A term used to describe the tax paid on the profit acquired from the sale of an asset whose value has increased, Capital Gains Tax may either be expressed as long- or short-term capital gains tax. While the rates of former depend on your tax bracket and are applicable to gains from the sale of assets owned for over a year, the latter is taxed as ordinary income and is only applicable to the profits from the sale of assets held for a maximum of one year. Because taxes on capital gains are only initiated upon the sale of an asset, owning stock shares are considered to be relatively tax-free since, even though they may appreciate annually, they will only be taxed upon their sale.

That said, it is worth noting, however, that on the application of capital gains tax to bullion, the tax rates typically range from 0-20%, although these values will vary with the investment options. For instance, several bullion investments like gold and silver coins are capital gains tax (CGT) free for investors in the United Kingdom (UK). This is, however, only applicable to the gold and silver coins produced in the UK. As a result, it is common to see more investors investing in the CGT-free gold and silver coins than in gold and silver bars, which are not representative of legal tender and so not tax-free. The most famous examples of CGT-free coins in the UK include:

  • The Royal Mint's Limited Edition Proof Sets 
  • The Royal Mint's Lunar series coins 
  • The Royal Mint's Queen's Beast series coins
  • The Royal Mint's Two Dragons coin
  • The Royal Mint's UK Britannia coins and Sovereigns, and 
  • The Royal Mint's Valiant coin. 

However, because not all non-UK coins are legal currency in the UK, some are categorized as 'chargeable assets' in which case selling them within the UK, subjects any gains made to Capital Gains Tax. Some of the most popular coins subject to CGT in the UK include:

  • The Austrian Mint's Philharmonic coins
  • The People's Bank of China's Panda coins
  • The Perth Mint's Kangaroo coins
  • The Royal Canadian Mint's Maple Leaf coins
  • The South African Mint's Krugerrand coins, and 
  • The United States Mint's Eagle coins. 

As capital assets, ownership of precious metal bullion are subject to CGT. Despite the seemingly fixed rates set for the CGT, there exist several categories of assets that have capital-gains treatments different from the norm. Some of these categories include investment and owner-occupied real estate, and collectibles. Collectibles include all forms of antiques, arts, jewellery, precious metals, and stamp collections for which a maximum capital gains rate of 28% is charged.
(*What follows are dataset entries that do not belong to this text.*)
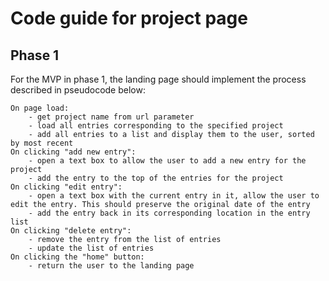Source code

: # Code guide for project page

## Phase 1
For the MVP in phase 1, the landing page should implement the process described in pseudocode below:
```
On page load:
    - get project name from url parameter
    - load all entries corresponding to the specified project
    - add all entries to a list and display them to the user, sorted by most recent
On clicking "add new entry":
    - open a text box to allow the user to add a new entry for the project
    - add the entry to the top of the entries for the project
On clicking "edit entry":
    - open a text box with the current entry in it, allow the user to edit the entry. This should preserve the original date of the entry
    - add the entry back in its corresponding location in the entry list
On clicking "delete entry":
    - remove the entry from the list of entries
    - update the list of entries
On clicking the "home" button:
    - return the user to the landing page
```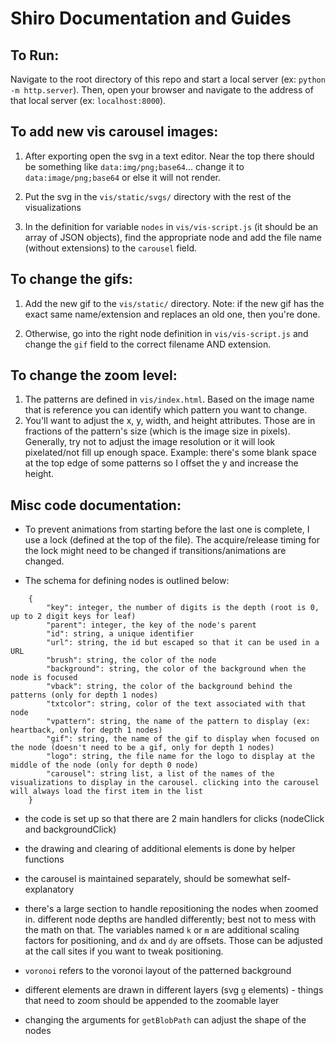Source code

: # Shiro Documentation and Guides

## To Run:

Navigate to the root directory of this repo and start a local server (ex: `python -m http.server`). Then, open your browser and navigate to the address of that local server (ex: `localhost:8000`).

## To add new vis carousel images:

1. After exporting open the svg in a text editor. Near the top there should be something like `data:img/png;base64`... change it to `data:image/png;base64` or else it will not render.

2. Put the svg in the `vis/static/svgs/` directory with the rest of the visualizations

3. In the definition for variable `nodes` in `vis/vis-script.js` (it should be an array of JSON objects), find the appropriate node and add the file name (without extensions) to the `carousel` field.

## To change the gifs: 

1. Add the new gif to the `vis/static/` directory. Note: if the new gif has the exact same name/extension and replaces an old one, then you're done.

2. Otherwise, go into the right node definition in `vis/vis-script.js` and change the `gif` field to the correct filename AND extension.

## To change the zoom level:

1. The patterns are defined in `vis/index.html`. Based on the image name that is reference you can identify which pattern you want to change.
2. You'll want to adjust the x, y, width, and height attributes. Those are in fractions of the pattern's size (which is the image size in pixels). Generally, try not to adjust the image resolution or it will look pixelated/not fill up enough space. Example: there's some blank space at the top edge of some patterns so I offset the y and increase the height.

## Misc code documentation:
- To prevent animations from starting before the last one is complete, I use a lock (defined at the top of the file). The acquire/release timing for the lock might need to be changed if transitions/animations are changed.

- The schema for defining nodes is outlined below:
```
    {
        "key": integer, the number of digits is the depth (root is 0, up to 2 digit keys for leaf)
        "parent": integer, the key of the node's parent
        "id": string, a unique identifier
        "url": string, the id but escaped so that it can be used in a URL
        "brush": string, the color of the node
        "background": string, the color of the background when the node is focused
        "vback": string, the color of the background behind the patterns (only for depth 1 nodes)
        "txtcolor": string, color of the text associated with that node
        "vpattern": string, the name of the pattern to display (ex: heartback, only for depth 1 nodes)
        "gif": string, the name of the gif to display when focused on the node (doesn't need to be a gif, only for depth 1 nodes)
        "logo": string, the file name for the logo to display at the middle of the node (only for depth 0 node)
        "carousel": string list, a list of the names of the visualizations to display in the carousel. clicking into the carousel will always load the first item in the list
    }
```
- the code is set up so that there are 2 main handlers for clicks (nodeClick and backgroundClick)

- the drawing and clearing of additional elements is done by helper functions

- the carousel is maintained separately, should be somewhat self-explanatory

- there's a large section to handle repositioning the nodes when zoomed in. different node depths are handled differently; best not to mess with the math on that. The variables named `k` or `m` are additional scaling factors for positioning, and `dx` and `dy` are offsets. Those can be adjusted at the call sites if you want to tweak positioning.

- `voronoi` refers to the voronoi layout of the patterned background

- different elements are drawn in different layers (svg `g` elements) - things that need to zoom should be appended to the zoomable layer

- changing the arguments for `getBlobPath` can adjust the shape of the nodes 





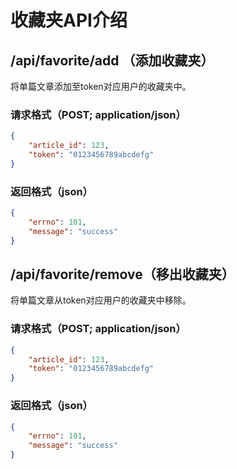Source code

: # 收藏夹API介绍

## /api/favorite/add （添加收藏夹）

将单篇文章添加至token对应用户的收藏夹中。

### 请求格式（POST; application/json）
```json
{
    "article_id": 123,
    "token": "0123456789abcdefg"
}
```

### 返回格式（json）
```json
{
    "errno": 101,
    "message": "success"
}
```


## /api/favorite/remove（移出收藏夹）

将单篇文章从token对应用户的收藏夹中移除。

### 请求格式（POST; application/json）
```json
{
    "article_id": 123,
    "token": "0123456789abcdefg"
}
```

### 返回格式（json）
```json
{
    "errno": 101,
    "message": "success"
}
```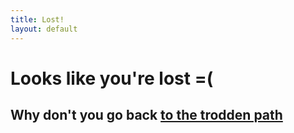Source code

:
 ```yaml
---
title: Lost!
layout: default
---
```


# Looks like you're lost =(

## Why don't you go back [to the trodden path](/)
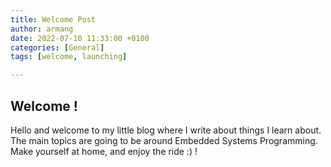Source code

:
 ```yaml
---
title: Welcome Post
author: armang
date: 2022-07-10 11:33:00 +0100
categories: [General]
tags: [welcome, launching]

---
```

## Welcome !

Hello and welcome to my little blog where I write about things I learn about.
The main topics are going to be around Embedded Systems Programming.
Make yourself at home, and enjoy the ride :) !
Typically, the thought of a 28% tax is daunting at best and may occasionally put off investors from keeping bullion for over a year.  Because the actual tax value paid depends on the duration of ownership of the precious metal (long- or short-term capital gains tax) and the payer’s ordinary income tax rate, there is no reason to be overly concerned about CGT when investing in bullions since few investors invest in large amounts. Nonetheless, in the event that you aim to, say maximize your bullion investment, the best approach is to sell smaller bullion quantities at a time; large enough to make a considerable amount of profit, but small enough to ensure that your profit falls below the limit set for that financial year, that way, you can avoid paying any CGT.